Stored data
################
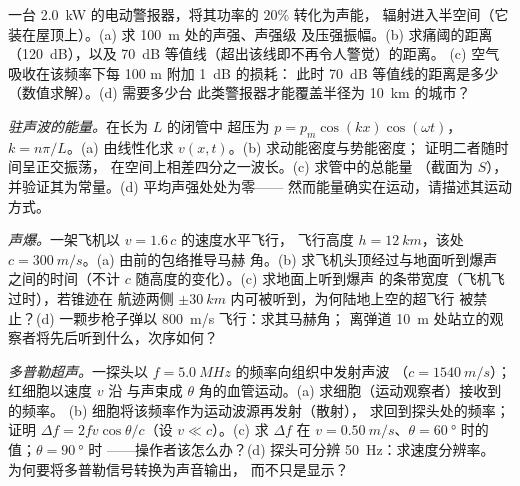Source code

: \begin{exercise}[$\star\star$]\label{exo:b2:sound-waves:9}
一台 \qty{2.0}{kW} 的电动警报器，将其功率的 $20\%$ 转化为声能，
辐射进入半空间（它装在屋顶上）。(a) 求 \qty{100}{m} 处的声强、声强级
及压强振幅。(b) 求痛阈的距离
（\qty{120}{dB}），以及 \qty{70}{dB} 等值线（超出该线即不再令人警觉）的距离。
(c) 空气吸收在该频率下每 100 m 附加 \qty{1}{dB} 的损耗：
此时 \qty{70}{dB} 等值线的距离是多少（数值求解）。(d) 需要多少台
此类警报器才能覆盖半径为 \qty{10}{km} 的城市？
\end{exercise}

\begin{exercise}[$\star\star\star$]\label{exo:b2:sound-waves:10}
\emph{驻声波的能量。}在长为 $L$ 的闭管中
超压为 $p = p_m\cos(kx)\cos(\omega t)$，$k = n\pi/L$。(a) 由线性化求 $v(x,
t)$。(b) 求动能密度与势能密度；
证明二者随时间呈正交振荡，
在空间上相差四分之一波长。(c) 求管中的总能量
（截面为 $S$），并验证其为常量。(d) 平均声强处处为零——
然而能量确实在运动，请描述其运动方式。
\end{exercise}

\begin{exercise}[$\star\star\star$]\label{exo:b2:sound-waves:11}
\emph{声爆。}一架飞机以 $v = 1.6\,c$ 的速度水平飞行，
飞行高度 $h = \qty{12}{km}$，该处 $c = \qty{300}{m/s}$。(a) 由前的包络推导马赫
角。(b) 求飞机头顶经过与地面听到爆声
之间的时间（不计
$c$ 随高度的变化）。(c) 求地面上听到爆声
的条带宽度（飞机飞过时），若锥迹在
航迹两侧 $\pm\qty{30}{km}$ 内可被听到，为何陆地上空的超飞行
被禁止？(d) 一颗步枪子弹以 \qty{800}{m/s} 飞行：求其马赫角；
离弹道 \qty{10}{m} 处站立的观察者将先后听到什么，次序如何？
\end{exercise}

\begin{exercise}[$\star\star\star$]\label{exo:b2:sound-waves:12}
\emph{多普勒超声。}一探头以 $f = \qty{5.0}{MHz}$ 的频率向组织中发射声波
（$c = \qty{1540}{m/s}$）；红细胞以速度 $v$ 沿
与声束成 $\theta$ 角的血管运动。(a) 求细胞（运动观察者）接收到的频率。
(b) 细胞将该频率作为运动波源再发射（散射），
求回到探头处的频率；证明 $\Delta f = 2fv\cos\theta/c$（设 $v \ll c$）。(c)
求 $\Delta f$ 在 $v = \qty{0.50}{m/s}$、$\theta = \qty{60}{\degree}$ 时的值；$\theta = \qty{90}{\degree}$ 时
——操作者该怎么办？(d) 探头可分辨 \qty{50}{Hz}：求速度分辨率。
为何要将多普勒信号转换为声音输出，
而不只是显示？
\end{exercise}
################
▶ **Task goal**:
Find every line above that contains the word "star", and return each one.

▶ **Worked solution**:
: \begin{exercise}[$\star\star$]\label{exo:b2:sound-waves:9}
\begin{exercise}[$\star\star\star$]\label{exo:b2:sound-waves:10}
\begin{exercise}[$\star\star\star$]\label{exo:b2:sound-waves:11}
\begin{exercise}[$\star\star\star$]\label{exo:b2:sound-waves:12}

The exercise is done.